(DATASET EXTRACT Opens)

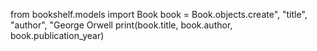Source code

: from bookshelf.models import Book
book = Book.objects.create", "title", "author", "George Orwell
print(book.title, book.author, book.publication_year)

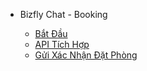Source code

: - Bizfly Chat - Booking

  - [Bắt Đầu](sale/quickstart.md)
  - [API Tích Hợp](sale/api-doc.md)
  - [Gửi Xác Nhận Đặt Phòng](sale/confirm-booking.md)
 

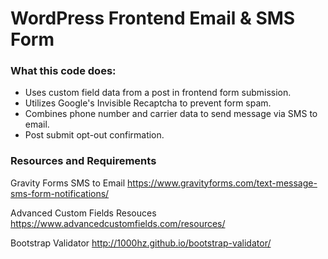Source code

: # WordPress Frontend Email & SMS Form

### What this code does:
- Uses custom field data from a post in frontend form submission.
- Utilizes Google's Invisible Recaptcha to prevent form spam.
- Combines phone number and carrier data to send message via SMS to email.
- Post submit opt-out confirmation.

### Resources and Requirements
Gravity Forms SMS to Email
https://www.gravityforms.com/text-message-sms-form-notifications/

Advanced Custom Fields Resouces
https://www.advancedcustomfields.com/resources/

Bootstrap Validator
http://1000hz.github.io/bootstrap-validator/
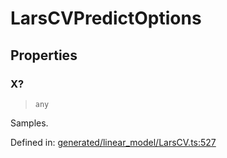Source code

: # LarsCVPredictOptions

## Properties

### X?

> `any`

Samples.

Defined in:  [generated/linear\_model/LarsCV.ts:527](https://github.com/transitive-bullshit/scikit-learn-ts/blob/122b3c0/packages/sklearn/src/generated/linear_model/LarsCV.ts#L527)
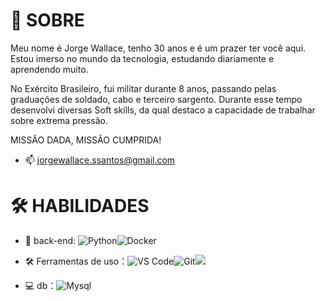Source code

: # 🚀 SOBRE

Meu nome é Jorge Wallace, tenho 30 anos e é um prazer ter você aqui. Estou imerso no mundo da tecnologia, estudando diariamente e aprendendo muito.

No Exército Brasileiro, fui militar durante 8 anos, passando pelas graduações de soldado, cabo e terceiro sargento. 
Durante esse tempo desenvolvi diversas Soft skills, da qual destaco a capacidade de trabalhar sobre extrema pressão.  

MISSÃO DADA, MISSÃO CUMPRIDA! 

- 📫 jorgewallace.ssantos@gmail.com

# 🛠 HABILIDADES

- 🔭 back-end: ![Python](https://img.shields.io/badge/-Python-yellow?style=flat-circle&logo=Python)![Docker](https://img.shields.io/badge/-Docker-blue?style=flat-circle&logo=Docker)

- :hammer_and_wrench: Ferramentas de uso：![VS Code](https://img.shields.io/badge/-VSCode-blue?style=flat-circle&logo=VSCode)![Git](https://img.shields.io/badge/-Git-yellow?style=flat-circle&logo=git)![](https://img.shields.io/badge/-GitHub-black?style=flat-circle&logo=GitHub)

- 💻 db：![Mysql](https://img.shields.io/badge/-Mysql-white?style=flat-circle&logo=mysql)
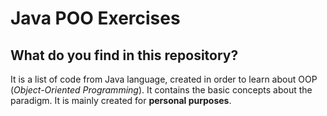 # Java POO Exercises
## What do you find in this repository?
It is a list of code from Java language, created in order to learn about OOP (*Object-Oriented Programming*). It contains the basic concepts about the paradigm. It is mainly created for **personal purposes**.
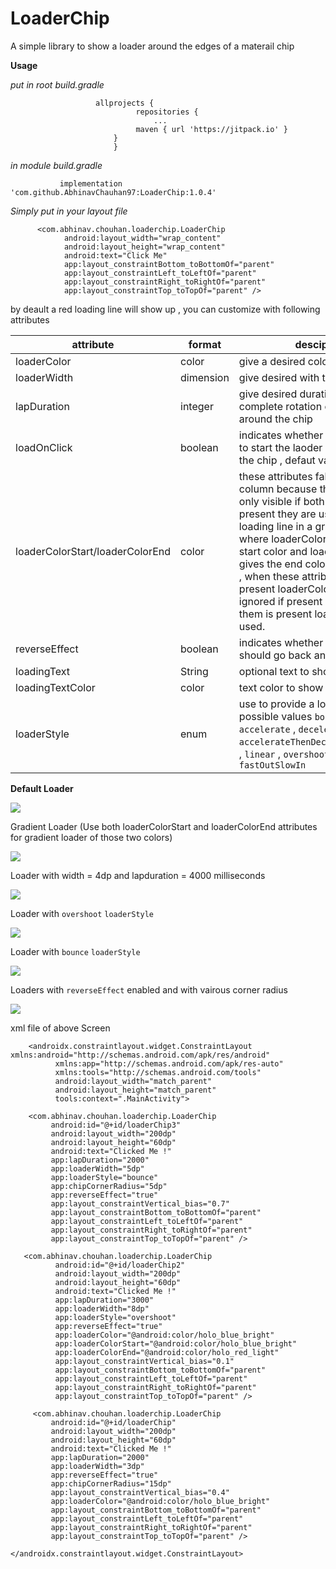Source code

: # LoaderChip

A simple library to show a loader around the edges of a materail chip 

<b> Usage </b>

<i>put in root build.gradle</i>


                       allprojects {
	                        	repositories {
		                           	...
		                       	maven { url 'https://jitpack.io' }
               		       }
                	       }

<i> in module build.gradle </i>

               implementation 'com.github.AbhinavChauhan97:LoaderChip:1.0.4'
<i> Simply put in your layout file </i>
 
                  
          <com.abhinav.chouhan.loaderchip.LoaderChip
                android:layout_width="wrap_content"
                android:layout_height="wrap_content"
                android:text="Click Me"
                app:layout_constraintBottom_toBottomOf="parent"
                app:layout_constraintLeft_toLeftOf="parent"
                app:layout_constraintRight_toRightOf="parent"
                app:layout_constraintTop_toTopOf="parent" />
        
        
  by deault a red loading line will show up , you can customize with following attributes 
  
  attribute | format | desciption 
--- | --- |  --- 
loaderColor | color | give a desired color to loader line 
loaderWidth | dimension | give desired with to loading line 
lapDuration | integer | give desired duration in millis for a complete rotation of loader line around the chip
loadOnClick | boolean | indicates whether or not you want to start the laoder on the click of the chip , defaut value is true
loaderColorStart/loaderColorEnd | color | these attributes falls in one column because there effect is only visible if both of them are present they are used to draw loading line in a gradient color , where loaderColorStart gives the start color and loaderColorEnd gives the end color of the gradient , when these attributes are present loaderColor attributes is ignored if present , if only one of them is present loaderColor is used.
reverseEffect | boolean | indicates whether or not loader should go back and forth 
loadingText | String | optional text to  show while loading
loadingTextColor | color | text color to show while loading
loaderStyle | enum | use to provide a loading style possible values `bounce` , `accelerate` , `decelerate` , `accelerateThenDecelerate`(default) , `linear` , `overshoot` , `fastOutSlowIn`



<b>Default Loader</b>

![](https://github.com/AbhinavChauhan97/LoaderChip/blob/master/ezgif.com-gif-maker.gif)



Gradient Loader (Use both loaderColorStart and loaderColorEnd attributes for gradient loader of those two colors)


![](https://github.com/AbhinavChauhan97/LoaderChip/blob/master/ezgif.com-gif-maker%20(1).gif)


Loader with width = 4dp and lapduration = 4000 milliseconds 

![](https://github.com/AbhinavChauhan97/LoaderChip/blob/master/ezgif.com-gif-maker%20(2).gif)


Loader with `overshoot` `loaderStyle` 

![](https://github.com/AbhinavChauhan97/LoaderChip/blob/master/ezgif.com-gif-maker%20(3).gif)
  
  
 Loader with `bounce` `loaderStyle`
 
 ![](https://github.com/AbhinavChauhan97/LoaderChip/blob/master/ezgif.com-gif-maker%20(4).gif)
 
 
 Loaders with `reverseEffect` enabled and with vairous corner radius 
 
 ![](https://github.com/AbhinavChauhan97/LoaderChip/blob/master/ezgif.com-gif-maker%20(5).gif)
 
 xml file of above Screen
 
        <androidx.constraintlayout.widget.ConstraintLayout xmlns:android="http://schemas.android.com/apk/res/android"
              xmlns:app="http://schemas.android.com/apk/res-auto"
              xmlns:tools="http://schemas.android.com/tools"
              android:layout_width="match_parent"
              android:layout_height="match_parent"
              tools:context=".MainActivity">

        <com.abhinav.chouhan.loaderchip.LoaderChip
             android:id="@+id/loaderChip3"
             android:layout_width="200dp"
             android:layout_height="60dp"
             android:text="Clicked Me !"
             app:lapDuration="2000"
             app:loaderWidth="5dp"
             app:loaderStyle="bounce"
             app:chipCornerRadius="5dp"
             app:reverseEffect="true"
             app:layout_constraintVertical_bias="0.7"
             app:layout_constraintBottom_toBottomOf="parent"
             app:layout_constraintLeft_toLeftOf="parent"
             app:layout_constraintRight_toRightOf="parent"
             app:layout_constraintTop_toTopOf="parent" />

       <com.abhinav.chouhan.loaderchip.LoaderChip
              android:id="@+id/loaderChip2"
              android:layout_width="200dp"
              android:layout_height="60dp"
              android:text="Clicked Me !"
              app:lapDuration="3000"
              app:loaderWidth="8dp"
              app:loaderStyle="overshoot"
              app:reverseEffect="true"
              app:loaderColor="@android:color/holo_blue_bright"
              app:loaderColorStart="@android:color/holo_blue_bright"
              app:loaderColorEnd="@android:color/holo_red_light"
              app:layout_constraintVertical_bias="0.1"
              app:layout_constraintBottom_toBottomOf="parent"
              app:layout_constraintLeft_toLeftOf="parent"
              app:layout_constraintRight_toRightOf="parent"
              app:layout_constraintTop_toTopOf="parent" />

         <com.abhinav.chouhan.loaderchip.LoaderChip
             android:id="@+id/loaderChip"
             android:layout_width="200dp"
             android:layout_height="60dp"
             android:text="Clicked Me !"
             app:lapDuration="2000"
             app:loaderWidth="3dp"
             app:reverseEffect="true"
             app:chipCornerRadius="15dp"
             app:layout_constraintVertical_bias="0.4"
             app:loaderColor="@android:color/holo_blue_bright"
             app:layout_constraintBottom_toBottomOf="parent"
             app:layout_constraintLeft_toLeftOf="parent"
             app:layout_constraintRight_toRightOf="parent"
             app:layout_constraintTop_toTopOf="parent" />

    </androidx.constraintlayout.widget.ConstraintLayout>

(DATASET EXTRACT Closes)

▶ WHAT TO WORK ON:
Repeat the records in full, precisely, and keep the pictures out.

▶ YOUR SOLUTION:
Source code

: from bookshelf.models import Book
book = Book.objects.create", "title", "author", "George Orwell
print(book.title, book.author, book.publication_year)

Source code

: - Bizfly Chat - Booking

  - [Bắt Đầu](sale/quickstart.md)
  - [API Tích Hợp](sale/api-doc.md)
  - [Gửi Xác Nhận Đặt Phòng](sale/confirm-booking.md)
 

Source code

: # WordPress Frontend Email & SMS Form

### What this code does:
- Uses custom field data from a post in frontend form submission.
- Utilizes Google's Invisible Recaptcha to prevent form spam.
- Combines phone number and carrier data to send message via SMS to email.
- Post submit opt-out confirmation.

### Resources and Requirements
Gravity Forms SMS to Email
https://www.gravityforms.com/text-message-sms-form-notifications/

Advanced Custom Fields Resouces
https://www.advancedcustomfields.com/resources/

Bootstrap Validator
http://1000hz.github.io/bootstrap-validator/
Source code

: # LarsCVPredictOptions

## Properties

### X?

> `any`

Samples.

Defined in:  [generated/linear\_model/LarsCV.ts:527](https://github.com/transitive-bullshit/scikit-learn-ts/blob/122b3c0/packages/sklearn/src/generated/linear_model/LarsCV.ts#L527)
Source code

: # 🚀 SOBRE

Meu nome é Jorge Wallace, tenho 30 anos e é um prazer ter você aqui. Estou imerso no mundo da tecnologia, estudando diariamente e aprendendo muito.

No Exército Brasileiro, fui militar durante 8 anos, passando pelas graduações de soldado, cabo e terceiro sargento. 
Durante esse tempo desenvolvi diversas Soft skills, da qual destaco a capacidade de trabalhar sobre extrema pressão.  

MISSÃO DADA, MISSÃO CUMPRIDA! 

- 📫 jorgewallace.ssantos@gmail.com

# 🛠 HABILIDADES

- 🔭 back-end: ![Python](https://img.shields.io/badge/-Python-yellow?style=flat-circle&logo=Python)![Docker](https://img.shields.io/badge/-Docker-blue?style=flat-circle&logo=Docker)

- :hammer_and_wrench: Ferramentas de uso：![VS Code](https://img.shields.io/badge/-VSCode-blue?style=flat-circle&logo=VSCode)![Git](https://img.shields.io/badge/-Git-yellow?style=flat-circle&logo=git)![](https://img.shields.io/badge/-GitHub-black?style=flat-circle&logo=GitHub)

- 💻 db：![Mysql](https://img.shields.io/badge/-Mysql-white?style=flat-circle&logo=mysql)
 # Java POO Exercises
## What do you find in this repository?
It is a list of code from Java language, created in order to learn about OOP (*Object-Oriented Programming*). It contains the basic concepts about the paradigm. It is mainly created for **personal purposes**.
Source code

: # LoaderChip

A simple library to show a loader around the edges of a materail chip 

<b> Usage </b>

<i>put in root build.gradle</i>


                       allprojects {
	                        	repositories {
		                           	...
		                       	maven { url 'https://jitpack.io' }
               		       }
                	       }

<i> in module build.gradle </i>

               implementation 'com.github.AbhinavChauhan97:LoaderChip:1.0.4'
<i> Simply put in your layout file </i>
 
                  
          <com.abhinav.chouhan.loaderchip.LoaderChip
                android:layout_width="wrap_content"
                android:layout_height="wrap_content"
                android:text="Click Me"
                app:layout_constraintBottom_toBottomOf="parent"
                app:layout_constraintLeft_toLeftOf="parent"
                app:layout_constraintRight_toRightOf="parent"
                app:layout_constraintTop_toTopOf="parent" />
        
        
  by deault a red loading line will show up , you can customize with following attributes 
  
  attribute | format | desciption 
--- | --- |  --- 
loaderColor | color | give a desired color to loader line 
loaderWidth | dimension | give desired with to loading line 
lapDuration | integer | give desired duration in millis for a complete rotation of loader line around the chip
loadOnClick | boolean | indicates whether or not you want to start the laoder on the click of the chip , defaut value is true
loaderColorStart/loaderColorEnd | color | these attributes falls in one column because there effect is only visible if both of them are present they are used to draw loading line in a gradient color , where loaderColorStart gives the start color and loaderColorEnd gives the end color of the gradient , when these attributes are present loaderColor attributes is ignored if present , if only one of them is present loaderColor is used.
reverseEffect | boolean | indicates whether or not loader should go back and forth 
loadingText | String | optional text to  show while loading
loadingTextColor | color | text color to show while loading
loaderStyle | enum | use to provide a loading style possible values `bounce` , `accelerate` , `decelerate` , `accelerateThenDecelerate`(default) , `linear` , `overshoot` , `fastOutSlowIn`



<b>Default Loader</b>

![](https://github.com/AbhinavChauhan97/LoaderChip/blob/master/ezgif.com-gif-maker.gif)



Gradient Loader (Use both loaderColorStart and loaderColorEnd attributes for gradient loader of those two colors)


![](https://github.com/AbhinavChauhan97/LoaderChip/blob/master/ezgif.com-gif-maker%20(1).gif)


Loader with width = 4dp and lapduration = 4000 milliseconds 

![](https://github.com/AbhinavChauhan97/LoaderChip/blob/master/ezgif.com-gif-maker%20(2).gif)


Loader with `overshoot` `loaderStyle` 

![](https://github.com/AbhinavChauhan97/LoaderChip/blob/master/ezgif.com-gif-maker%20(3).gif)
  
  
 Loader with `bounce` `loaderStyle`
 
 ![](https://github.com/AbhinavChauhan97/LoaderChip/blob/master/ezgif.com-gif-maker%20(4).gif)
 
 
 Loaders with `reverseEffect` enabled and with vairous corner radius 
 
 ![](https://github.com/AbhinavChauhan97/LoaderChip/blob/master/ezgif.com-gif-maker%20(5).gif)
 
 xml file of above Screen
 
        <androidx.constraintlayout.widget.ConstraintLayout xmlns:android="http://schemas.android.com/apk/res/android"
              xmlns:app="http://schemas.android.com/apk/res-auto"
              xmlns:tools="http://schemas.android.com/tools"
              android:layout_width="match_parent"
              android:layout_height="match_parent"
              tools:context=".MainActivity">

        <com.abhinav.chouhan.loaderchip.LoaderChip
             android:id="@+id/loaderChip3"
             android:layout_width="200dp"
             android:layout_height="60dp"
             android:text="Clicked Me !"
             app:lapDuration="2000"
             app:loaderWidth="5dp"
             app:loaderStyle="bounce"
             app:chipCornerRadius="5dp"
             app:reverseEffect="true"
             app:layout_constraintVertical_bias="0.7"
             app:layout_constraintBottom_toBottomOf="parent"
             app:layout_constraintLeft_toLeftOf="parent"
             app:layout_constraintRight_toRightOf="parent"
             app:layout_constraintTop_toTopOf="parent" />

       <com.abhinav.chouhan.loaderchip.LoaderChip
              android:id="@+id/loaderChip2"
              android:layout_width="200dp"
              android:layout_height="60dp"
              android:text="Clicked Me !"
              app:lapDuration="3000"
              app:loaderWidth="8dp"
              app:loaderStyle="overshoot"
              app:reverseEffect="true"
              app:loaderColor="@android:color/holo_blue_bright"
              app:loaderColorStart="@android:color/holo_blue_bright"
              app:loaderColorEnd="@android:color/holo_red_light"
              app:layout_constraintVertical_bias="0.1"
              app:layout_constraintBottom_toBottomOf="parent"
              app:layout_constraintLeft_toLeftOf="parent"
              app:layout_constraintRight_toRightOf="parent"
              app:layout_constraintTop_toTopOf="parent" />

         <com.abhinav.chouhan.loaderchip.LoaderChip
             android:id="@+id/loaderChip"
             android:layout_width="200dp"
             android:layout_height="60dp"
             android:text="Clicked Me !"
             app:lapDuration="2000"
             app:loaderWidth="3dp"
             app:reverseEffect="true"
             app:chipCornerRadius="15dp"
             app:layout_constraintVertical_bias="0.4"
             app:loaderColor="@android:color/holo_blue_bright"
             app:layout_constraintBottom_toBottomOf="parent"
             app:layout_constraintLeft_toLeftOf="parent"
             app:layout_constraintRight_toRightOf="parent"
             app:layout_constraintTop_toTopOf="parent" />

    </androidx.constraintlayout.widget.ConstraintLayout>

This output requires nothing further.